** RECORDS PROVIDED follows **

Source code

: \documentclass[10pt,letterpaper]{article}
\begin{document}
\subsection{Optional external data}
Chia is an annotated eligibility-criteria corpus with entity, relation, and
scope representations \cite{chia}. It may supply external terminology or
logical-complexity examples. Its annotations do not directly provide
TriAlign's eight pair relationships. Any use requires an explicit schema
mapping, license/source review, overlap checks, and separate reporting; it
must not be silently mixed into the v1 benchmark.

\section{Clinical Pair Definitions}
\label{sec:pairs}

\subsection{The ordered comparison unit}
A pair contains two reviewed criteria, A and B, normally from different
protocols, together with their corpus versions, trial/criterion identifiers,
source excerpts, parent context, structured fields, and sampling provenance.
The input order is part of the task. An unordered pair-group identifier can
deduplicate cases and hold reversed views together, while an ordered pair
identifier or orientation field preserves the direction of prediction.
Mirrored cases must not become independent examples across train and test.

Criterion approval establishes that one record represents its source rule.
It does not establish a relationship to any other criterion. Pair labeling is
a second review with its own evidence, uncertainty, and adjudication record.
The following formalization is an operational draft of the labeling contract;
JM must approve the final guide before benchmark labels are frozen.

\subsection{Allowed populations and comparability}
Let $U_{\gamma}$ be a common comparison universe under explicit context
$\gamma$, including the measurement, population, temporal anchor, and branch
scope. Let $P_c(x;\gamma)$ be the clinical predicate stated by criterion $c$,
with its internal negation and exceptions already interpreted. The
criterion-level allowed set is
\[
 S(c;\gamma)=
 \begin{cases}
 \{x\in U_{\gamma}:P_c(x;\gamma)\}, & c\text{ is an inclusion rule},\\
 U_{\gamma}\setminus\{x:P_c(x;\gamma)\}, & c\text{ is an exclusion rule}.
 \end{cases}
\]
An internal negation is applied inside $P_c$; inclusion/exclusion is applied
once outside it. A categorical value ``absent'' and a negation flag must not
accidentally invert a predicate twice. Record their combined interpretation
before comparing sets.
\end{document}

** End of RECORDS PROVIDED **

Write out the complete listing above, exactly as it reads.

Source code

: \documentclass[10pt,letterpaper]{article}
\begin{document}
\subsection{Optional external data}
Chia is an annotated eligibility-criteria corpus with entity, relation, and
scope representations \cite{chia}. It may supply external terminology or
logical-complexity examples. Its annotations do not directly provide
TriAlign's eight pair relationships. Any use requires an explicit schema
mapping, license/source review, overlap checks, and separate reporting; it
must not be silently mixed into the v1 benchmark.

\section{Clinical Pair Definitions}
\label{sec:pairs}

\subsection{The ordered comparison unit}
A pair contains two reviewed criteria, A and B, normally from different
protocols, together with their corpus versions, trial/criterion identifiers,
source excerpts, parent context, structured fields, and sampling provenance.
The input order is part of the task. An unordered pair-group identifier can
deduplicate cases and hold reversed views together, while an ordered pair
identifier or orientation field preserves the direction of prediction.
Mirrored cases must not become independent examples across train and test.

Criterion approval establishes that one record represents its source rule.
It does not establish a relationship to any other criterion. Pair labeling is
a second review with its own evidence, uncertainty, and adjudication record.
The following formalization is an operational draft of the labeling contract;
JM must approve the final guide before benchmark labels are frozen.

\subsection{Allowed populations and comparability}
Let $U_{\gamma}$ be a common comparison universe under explicit context
$\gamma$, including the measurement, population, temporal anchor, and branch
scope. Let $P_c(x;\gamma)$ be the clinical predicate stated by criterion $c$,
with its internal negation and exceptions already interpreted. The
criterion-level allowed set is
\[
 S(c;\gamma)=
 \begin{cases}
 \{x\in U_{\gamma}:P_c(x;\gamma)\}, & c\text{ is an inclusion rule},\\
 U_{\gamma}\setminus\{x:P_c(x;\gamma)\}, & c\text{ is an exclusion rule}.
 \end{cases}
\]
An internal negation is applied inside $P_c$; inclusion/exclusion is applied
once outside it. A categorical value ``absent'' and a negation flag must not
accidentally invert a predicate twice. Record their combined interpretation
before comparing sets.
\end{document}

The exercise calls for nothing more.